— Вот вся ихняя правда! — горько сказал он. — А были такие, кто говорил в начале войны, что германец нам свободу присосет. Вот ихняя свобода — грабить все да над людьми измываться!..
— Свободу, свободу, — откликнулась мама. — Дети с голоду пухнут — вот те и свобода!

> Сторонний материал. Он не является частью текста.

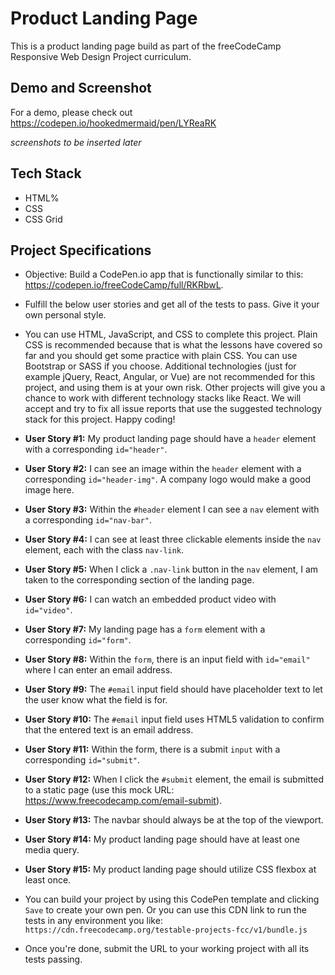 # Product Landing Page
This is a product landing page build as part of the freeCodeCamp Responsive Web Design Project curriculum.

## Demo and Screenshot
For a demo, please check out https://codepen.io/hookedmermaid/pen/LYReaRK

*screenshots to be inserted later*

## Tech Stack
- HTML%
- CSS
- CSS Grid

## Project Specifications
- Objective: Build a CodePen.io app that is functionally similar to this: https://codepen.io/freeCodeCamp/full/RKRbwL.

- Fulfill the below user stories and get all of the tests to pass. Give it your own personal style.

- You can use HTML, JavaScript, and CSS to complete this project. Plain CSS is recommended because that is what the lessons have covered so far and you should get some practice with plain CSS. You can use Bootstrap or SASS if you choose. Additional technologies (just for example jQuery, React, Angular, or Vue) are not recommended for this project, and using them is at your own risk. Other projects will give you a chance to work with different technology stacks like React. We will accept and try to fix all issue reports that use the suggested technology stack for this project. Happy coding!

- **User Story #1:** My product landing page should have a `header` element with a corresponding `id="header"`.

- **User Story #2:** I can see an image within the `header` element with a corresponding `id="header-img"`. A company logo would make a good image here.

- **User Story #3:** Within the `#header` element I can see a `nav` element with a corresponding `id="nav-bar"`.

- **User Story #4:** I can see at least three clickable elements inside the `nav` element, each with the class `nav-link`.

- **User Story #5:** When I click a `.nav-link` button in the `nav` element, I am taken to the corresponding section of the landing page.

- **User Story #6:** I can watch an embedded product video with `id="video"`.

- **User Story #7:** My landing page has a `form` element with a corresponding `id="form"`.

- **User Story #8:** Within the `form`, there is an input field with `id="email"` where I can enter an email address.

- **User Story #9:** The `#email` input field should have placeholder text to let the user know what the field is for.

- **User Story #10:** The `#email` input field uses HTML5 validation to confirm that the entered text is an email address.

- **User Story #11:** Within the form, there is a submit `input` with a corresponding `id="submit"`.

- **User Story #12:** When I click the `#submit` element, the email is submitted to a static page (use this mock URL: https://www.freecodecamp.com/email-submit).

- **User Story #13:** The navbar should always be at the top of the viewport.

- **User Story #14:** My product landing page should have at least one media query.

- **User Story #15:** My product landing page should utilize CSS flexbox at least once.

- You can build your project by using this CodePen template and clicking `Save` to create your own pen. Or you can use this CDN link to run the tests in any environment you like: `https://cdn.freecodecamp.org/testable-projects-fcc/v1/bundle.js`

- Once you're done, submit the URL to your working project with all its tests passing.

И правда, как только мы не перемерли с голоду! Каждый день мы ели все меньше и меньше. Какой-то жалостливый немец иногда приносил нам в клеть селедку-другую или хлеба с повидлом. Все это мы тут же съедали и снова мучились от голода. Ходили высохшие, со сморщенными бледными лицами. Одежка на нас болталась. По ночам вопил голодный Казукас, а мама приговаривала:
— Ушки у бедняги болят… Знала бы я, что делать…
ГЕБУРТСТАГ
Целыми днями в избе и во дворе мелькали немцы. Они заполонили всю избу, гумно, хлев, в котором давно не оставалось никакой скотины — все немцы угнали, а то на месте закололи и сожрали. Солдаты провели телефон и по этому телефону говорили из избы с кем-то невидимым. Во дворе чистили и драили оружие, полуголые, а то и совсем нагишом, не считаясь с женщинами, как будто их и не было, солдаты умывались из корыта, купались, плескались у колодца. Тетя Анастазия говорила с возмущением:
— Будто жеребцы, прости господи!
В первые же дни солдаты за гумном на лугу выкопали длинную канаву. В концах канавы скрестили по две жерди, а на них вдоль положили жерди подлинней. Вокруг ямы натыкали березок. Поближе к избе была выкопана вторая яма, поменьше. Ее тоже прикрыли березками. В большую яму то и дело бегали солдаты. Малая предназначалась для генерала. После завтрака, пока он сидел там, рядом стоял немчура с винтовкой, видно охранял генеральский покой. Солдаты в это время притихали, переставали сновать туда-сюда, — казалось, за березками происходит дело исключительной важности и не приведи господи помешать ему…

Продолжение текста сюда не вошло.